Saved entries:
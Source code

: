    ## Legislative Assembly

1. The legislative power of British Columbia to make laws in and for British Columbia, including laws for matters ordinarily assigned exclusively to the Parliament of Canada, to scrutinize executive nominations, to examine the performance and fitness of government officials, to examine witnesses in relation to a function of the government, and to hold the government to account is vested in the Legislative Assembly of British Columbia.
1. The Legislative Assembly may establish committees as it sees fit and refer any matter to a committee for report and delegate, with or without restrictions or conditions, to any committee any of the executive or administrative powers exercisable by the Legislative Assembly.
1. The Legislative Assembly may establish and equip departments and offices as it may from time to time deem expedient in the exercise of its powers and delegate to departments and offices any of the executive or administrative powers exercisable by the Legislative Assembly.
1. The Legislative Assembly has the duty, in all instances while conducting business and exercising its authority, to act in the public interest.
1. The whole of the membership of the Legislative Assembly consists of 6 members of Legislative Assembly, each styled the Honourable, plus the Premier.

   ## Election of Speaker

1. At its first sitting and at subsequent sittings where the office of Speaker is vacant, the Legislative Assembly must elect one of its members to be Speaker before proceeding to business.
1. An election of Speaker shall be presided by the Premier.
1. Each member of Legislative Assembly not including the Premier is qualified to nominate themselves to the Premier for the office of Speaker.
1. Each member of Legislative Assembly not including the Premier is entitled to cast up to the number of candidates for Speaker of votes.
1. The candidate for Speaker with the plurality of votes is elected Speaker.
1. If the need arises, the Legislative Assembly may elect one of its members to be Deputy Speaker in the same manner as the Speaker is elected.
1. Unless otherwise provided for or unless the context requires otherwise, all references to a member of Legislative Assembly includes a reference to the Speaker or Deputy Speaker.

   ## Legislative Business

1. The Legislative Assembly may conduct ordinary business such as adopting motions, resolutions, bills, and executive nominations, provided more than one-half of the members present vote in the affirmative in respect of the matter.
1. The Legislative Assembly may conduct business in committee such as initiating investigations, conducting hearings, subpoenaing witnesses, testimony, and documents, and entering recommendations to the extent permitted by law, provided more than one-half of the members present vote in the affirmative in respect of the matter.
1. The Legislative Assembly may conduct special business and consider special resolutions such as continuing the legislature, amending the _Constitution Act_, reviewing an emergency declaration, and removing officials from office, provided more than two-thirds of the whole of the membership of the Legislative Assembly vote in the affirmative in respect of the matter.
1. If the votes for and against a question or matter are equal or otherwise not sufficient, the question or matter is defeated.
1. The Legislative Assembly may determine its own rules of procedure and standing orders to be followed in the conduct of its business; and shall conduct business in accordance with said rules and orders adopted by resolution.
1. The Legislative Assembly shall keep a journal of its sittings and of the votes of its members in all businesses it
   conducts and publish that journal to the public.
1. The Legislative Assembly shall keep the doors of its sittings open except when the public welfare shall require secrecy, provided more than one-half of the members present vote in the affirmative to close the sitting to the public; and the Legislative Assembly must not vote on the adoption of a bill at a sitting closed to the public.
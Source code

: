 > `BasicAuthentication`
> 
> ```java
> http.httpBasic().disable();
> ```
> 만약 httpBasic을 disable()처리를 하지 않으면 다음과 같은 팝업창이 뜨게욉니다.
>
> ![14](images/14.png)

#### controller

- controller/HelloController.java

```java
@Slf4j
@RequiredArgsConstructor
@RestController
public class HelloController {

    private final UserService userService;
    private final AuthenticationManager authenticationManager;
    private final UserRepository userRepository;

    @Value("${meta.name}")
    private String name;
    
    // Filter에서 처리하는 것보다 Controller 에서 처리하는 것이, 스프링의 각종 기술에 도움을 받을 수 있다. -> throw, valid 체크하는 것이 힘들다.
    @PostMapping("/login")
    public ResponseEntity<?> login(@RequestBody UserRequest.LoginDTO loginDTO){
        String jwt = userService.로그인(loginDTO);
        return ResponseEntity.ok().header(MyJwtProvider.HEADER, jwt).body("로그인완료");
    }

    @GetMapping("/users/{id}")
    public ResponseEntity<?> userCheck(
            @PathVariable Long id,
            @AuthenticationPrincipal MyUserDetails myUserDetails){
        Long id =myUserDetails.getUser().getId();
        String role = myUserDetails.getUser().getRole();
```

◆ **GOAL OF THE EXERCISE**:
Pull every line containing "disable" from the data.

◆ **EXERCISE RESPONSE**:
> http.httpBasic().disable();
> 만약 httpBasic을 disable()처리를 하지 않으면 다음과 같은 팝업창이 뜨게욉니다.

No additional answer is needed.